**About this task**
Show every line from the entries that follow which holds the word "actions".

**The data**
——
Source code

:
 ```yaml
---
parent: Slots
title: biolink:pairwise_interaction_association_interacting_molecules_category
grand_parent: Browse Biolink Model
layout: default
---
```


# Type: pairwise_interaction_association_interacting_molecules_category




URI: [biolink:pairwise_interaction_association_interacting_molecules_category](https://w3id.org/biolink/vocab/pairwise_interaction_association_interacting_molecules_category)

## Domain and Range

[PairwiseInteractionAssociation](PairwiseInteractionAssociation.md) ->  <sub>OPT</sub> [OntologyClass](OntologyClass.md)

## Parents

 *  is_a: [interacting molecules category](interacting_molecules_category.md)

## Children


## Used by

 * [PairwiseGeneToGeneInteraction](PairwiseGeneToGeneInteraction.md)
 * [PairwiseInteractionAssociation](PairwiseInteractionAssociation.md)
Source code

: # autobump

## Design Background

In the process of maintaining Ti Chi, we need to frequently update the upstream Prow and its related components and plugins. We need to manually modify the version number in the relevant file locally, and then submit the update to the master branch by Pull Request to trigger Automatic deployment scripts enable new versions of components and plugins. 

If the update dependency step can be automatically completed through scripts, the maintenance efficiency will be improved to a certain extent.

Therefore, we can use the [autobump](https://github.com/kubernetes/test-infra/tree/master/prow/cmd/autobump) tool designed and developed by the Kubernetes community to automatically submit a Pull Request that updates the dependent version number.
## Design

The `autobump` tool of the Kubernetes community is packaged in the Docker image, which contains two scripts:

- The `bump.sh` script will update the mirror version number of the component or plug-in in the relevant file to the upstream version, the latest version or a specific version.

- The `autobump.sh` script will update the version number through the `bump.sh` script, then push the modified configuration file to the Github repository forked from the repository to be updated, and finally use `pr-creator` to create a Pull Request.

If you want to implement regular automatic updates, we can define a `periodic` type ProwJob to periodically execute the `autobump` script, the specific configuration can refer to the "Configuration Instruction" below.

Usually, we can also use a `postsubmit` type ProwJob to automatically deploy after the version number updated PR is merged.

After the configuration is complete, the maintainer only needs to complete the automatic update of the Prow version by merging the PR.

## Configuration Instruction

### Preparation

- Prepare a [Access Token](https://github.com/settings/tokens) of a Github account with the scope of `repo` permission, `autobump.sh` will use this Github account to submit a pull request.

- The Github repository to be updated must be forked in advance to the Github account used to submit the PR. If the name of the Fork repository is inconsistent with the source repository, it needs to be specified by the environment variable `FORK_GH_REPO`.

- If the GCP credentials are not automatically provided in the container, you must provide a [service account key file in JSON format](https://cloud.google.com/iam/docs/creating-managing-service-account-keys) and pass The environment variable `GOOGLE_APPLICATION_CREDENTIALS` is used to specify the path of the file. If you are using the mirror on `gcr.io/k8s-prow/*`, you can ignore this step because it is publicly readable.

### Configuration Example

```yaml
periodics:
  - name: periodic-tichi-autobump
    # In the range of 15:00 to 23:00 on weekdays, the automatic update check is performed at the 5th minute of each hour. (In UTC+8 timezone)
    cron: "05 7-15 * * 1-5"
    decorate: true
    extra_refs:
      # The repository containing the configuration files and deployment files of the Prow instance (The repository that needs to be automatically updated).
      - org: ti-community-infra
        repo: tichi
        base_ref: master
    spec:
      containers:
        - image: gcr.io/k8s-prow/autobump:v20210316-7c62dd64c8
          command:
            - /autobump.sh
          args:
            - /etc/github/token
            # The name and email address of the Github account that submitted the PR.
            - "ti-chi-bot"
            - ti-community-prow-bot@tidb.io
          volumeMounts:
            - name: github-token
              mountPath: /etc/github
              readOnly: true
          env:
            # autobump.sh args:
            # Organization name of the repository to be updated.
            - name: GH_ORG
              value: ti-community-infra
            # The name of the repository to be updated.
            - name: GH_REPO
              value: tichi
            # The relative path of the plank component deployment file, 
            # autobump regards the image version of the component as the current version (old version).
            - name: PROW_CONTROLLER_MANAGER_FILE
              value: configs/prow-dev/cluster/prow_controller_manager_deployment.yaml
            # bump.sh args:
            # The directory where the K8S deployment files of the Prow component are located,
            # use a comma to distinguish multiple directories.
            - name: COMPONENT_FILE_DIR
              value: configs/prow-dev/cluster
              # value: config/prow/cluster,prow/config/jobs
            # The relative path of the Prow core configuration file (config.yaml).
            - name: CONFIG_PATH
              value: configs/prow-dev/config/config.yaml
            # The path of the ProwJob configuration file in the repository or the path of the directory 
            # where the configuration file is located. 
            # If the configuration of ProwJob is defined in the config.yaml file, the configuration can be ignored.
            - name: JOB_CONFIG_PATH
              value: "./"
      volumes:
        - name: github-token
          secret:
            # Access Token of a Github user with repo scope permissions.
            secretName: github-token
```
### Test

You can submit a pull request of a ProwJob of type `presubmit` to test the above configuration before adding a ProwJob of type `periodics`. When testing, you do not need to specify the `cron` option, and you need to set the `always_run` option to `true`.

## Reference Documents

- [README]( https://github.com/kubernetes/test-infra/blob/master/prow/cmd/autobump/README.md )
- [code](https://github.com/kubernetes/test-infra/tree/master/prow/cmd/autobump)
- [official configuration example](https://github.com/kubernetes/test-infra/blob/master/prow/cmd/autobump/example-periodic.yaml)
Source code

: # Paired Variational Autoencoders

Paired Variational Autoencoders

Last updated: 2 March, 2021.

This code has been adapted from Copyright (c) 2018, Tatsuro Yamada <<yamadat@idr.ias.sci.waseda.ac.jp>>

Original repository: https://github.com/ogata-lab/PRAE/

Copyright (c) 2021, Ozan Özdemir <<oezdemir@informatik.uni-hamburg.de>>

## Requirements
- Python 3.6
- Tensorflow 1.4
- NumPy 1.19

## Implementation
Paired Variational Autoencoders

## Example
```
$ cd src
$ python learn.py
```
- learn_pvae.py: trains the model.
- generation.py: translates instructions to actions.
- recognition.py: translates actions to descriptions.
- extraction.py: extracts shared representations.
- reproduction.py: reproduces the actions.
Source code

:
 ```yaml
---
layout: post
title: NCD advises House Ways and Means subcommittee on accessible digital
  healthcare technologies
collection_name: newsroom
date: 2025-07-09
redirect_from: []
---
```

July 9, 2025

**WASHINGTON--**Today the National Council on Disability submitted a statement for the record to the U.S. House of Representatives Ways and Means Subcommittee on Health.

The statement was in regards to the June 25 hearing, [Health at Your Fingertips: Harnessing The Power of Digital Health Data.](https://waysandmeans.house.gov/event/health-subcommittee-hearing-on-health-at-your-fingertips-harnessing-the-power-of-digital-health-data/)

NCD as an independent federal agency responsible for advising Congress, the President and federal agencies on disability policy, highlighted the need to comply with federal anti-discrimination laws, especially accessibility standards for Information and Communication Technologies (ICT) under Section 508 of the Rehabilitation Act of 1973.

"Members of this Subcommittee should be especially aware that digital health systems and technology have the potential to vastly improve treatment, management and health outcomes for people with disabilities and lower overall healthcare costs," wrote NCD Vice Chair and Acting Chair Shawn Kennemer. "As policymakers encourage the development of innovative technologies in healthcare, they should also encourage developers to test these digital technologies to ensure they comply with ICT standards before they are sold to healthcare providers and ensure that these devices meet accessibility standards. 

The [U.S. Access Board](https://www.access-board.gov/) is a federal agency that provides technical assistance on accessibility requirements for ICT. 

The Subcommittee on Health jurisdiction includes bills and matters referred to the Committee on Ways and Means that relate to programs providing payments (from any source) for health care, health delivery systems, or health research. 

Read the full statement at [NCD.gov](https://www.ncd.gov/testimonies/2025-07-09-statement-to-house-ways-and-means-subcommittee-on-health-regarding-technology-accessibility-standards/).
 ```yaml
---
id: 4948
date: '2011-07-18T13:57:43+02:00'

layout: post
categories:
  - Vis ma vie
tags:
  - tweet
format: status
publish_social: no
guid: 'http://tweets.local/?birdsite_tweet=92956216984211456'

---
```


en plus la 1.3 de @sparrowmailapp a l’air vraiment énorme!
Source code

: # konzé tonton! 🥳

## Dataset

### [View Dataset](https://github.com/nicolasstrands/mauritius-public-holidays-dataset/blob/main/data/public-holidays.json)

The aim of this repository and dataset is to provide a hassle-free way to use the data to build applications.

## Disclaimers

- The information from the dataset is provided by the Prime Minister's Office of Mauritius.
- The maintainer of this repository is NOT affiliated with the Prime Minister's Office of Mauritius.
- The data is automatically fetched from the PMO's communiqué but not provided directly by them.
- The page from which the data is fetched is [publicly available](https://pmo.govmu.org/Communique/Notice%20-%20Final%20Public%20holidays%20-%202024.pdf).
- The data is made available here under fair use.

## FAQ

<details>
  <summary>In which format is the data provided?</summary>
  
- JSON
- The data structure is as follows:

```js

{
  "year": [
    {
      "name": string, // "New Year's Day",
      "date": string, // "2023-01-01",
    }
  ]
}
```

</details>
——
**Exercise answer**
- generation.py: translates instructions to actions.
- recognition.py: translates actions to descriptions.
- reproduction.py: reproduces the actions.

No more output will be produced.